Scheduler

A Go-based task scheduling system that accepts jobs over HTTP, stores state in Postgres, and fans work out to a Redis-backed, priority-aware worker pool. Prometheus metrics, alert rules, and a Grafana dashboard are included so you can observe queue health, throughput, retries, and handler latency out of the box.

⚠️ Work In Progress

This project is under active development. Interfaces, environment variable names, metrics, and dashboard queries may change without notice. Known rough edges / TODOs include:

Retry & DLQ handling: logic is functional but may evolve (recording richer failure metadata, bulk retry tooling, DLQ reprocessing CLI).

Grafana dashboard: current panels use longer PromQL windows; a “realtime” dashboard variant and short-window panels are planned.

Logging: plain log.Printf (no structured/JSON logger); worker and load-generator logs can be noisy at high throughput.

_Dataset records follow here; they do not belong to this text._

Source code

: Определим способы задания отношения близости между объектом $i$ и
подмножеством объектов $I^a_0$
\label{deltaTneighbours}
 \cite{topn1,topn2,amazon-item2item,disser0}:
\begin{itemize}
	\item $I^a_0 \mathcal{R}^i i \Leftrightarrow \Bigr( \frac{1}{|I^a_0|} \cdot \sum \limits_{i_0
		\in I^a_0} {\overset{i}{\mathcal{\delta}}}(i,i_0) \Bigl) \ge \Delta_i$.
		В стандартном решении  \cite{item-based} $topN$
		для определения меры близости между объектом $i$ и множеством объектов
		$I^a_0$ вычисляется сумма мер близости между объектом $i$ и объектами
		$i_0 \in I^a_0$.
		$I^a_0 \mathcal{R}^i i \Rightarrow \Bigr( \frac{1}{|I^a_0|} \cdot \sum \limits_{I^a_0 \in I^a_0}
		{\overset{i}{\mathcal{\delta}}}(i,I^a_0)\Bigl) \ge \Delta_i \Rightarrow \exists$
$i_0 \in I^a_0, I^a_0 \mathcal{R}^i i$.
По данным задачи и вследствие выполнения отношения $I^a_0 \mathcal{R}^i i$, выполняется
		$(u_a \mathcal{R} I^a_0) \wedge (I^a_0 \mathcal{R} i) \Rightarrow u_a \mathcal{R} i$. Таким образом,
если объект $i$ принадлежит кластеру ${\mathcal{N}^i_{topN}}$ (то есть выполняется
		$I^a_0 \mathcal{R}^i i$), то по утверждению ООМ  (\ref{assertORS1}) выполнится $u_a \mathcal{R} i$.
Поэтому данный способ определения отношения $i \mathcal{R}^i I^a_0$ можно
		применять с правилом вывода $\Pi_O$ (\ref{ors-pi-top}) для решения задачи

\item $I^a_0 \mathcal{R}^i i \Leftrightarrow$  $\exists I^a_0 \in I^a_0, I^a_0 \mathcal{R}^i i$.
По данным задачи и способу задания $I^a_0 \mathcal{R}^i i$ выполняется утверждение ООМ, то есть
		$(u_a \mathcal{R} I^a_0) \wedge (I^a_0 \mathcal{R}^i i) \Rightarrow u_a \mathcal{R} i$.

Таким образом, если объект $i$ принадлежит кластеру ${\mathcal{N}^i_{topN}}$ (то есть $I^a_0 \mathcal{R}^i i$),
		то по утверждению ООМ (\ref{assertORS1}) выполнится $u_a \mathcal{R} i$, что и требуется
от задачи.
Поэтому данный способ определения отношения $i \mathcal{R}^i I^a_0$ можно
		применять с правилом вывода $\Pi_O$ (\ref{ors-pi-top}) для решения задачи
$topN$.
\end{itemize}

Backoff configuration: defaults exist, but advanced per-task tuning and jitter strategies are not finalized.

Operational hardening: no auth, no rate limits, no multi-tenant isolation yet.

Test coverage: integration & property tests for queue/retry pathways still to be added.

✨ Features

Priority queues (critical, high, default, low) with Lua-assisted fairness.
Worker pools powered by goroutines; scale horizontally by running more processes.
Visibility timeout plus reaper for at-least-once delivery guarantees.
Exponential backoff with jitter, retries, and per-priority dead-letter queues.
Idempotency keys and Postgres persistence for reliable delivery semantics.
Prometheus metrics, alert rules, and a Grafana dashboard for live observability.
Stress-test load generator with a configurable workload mix.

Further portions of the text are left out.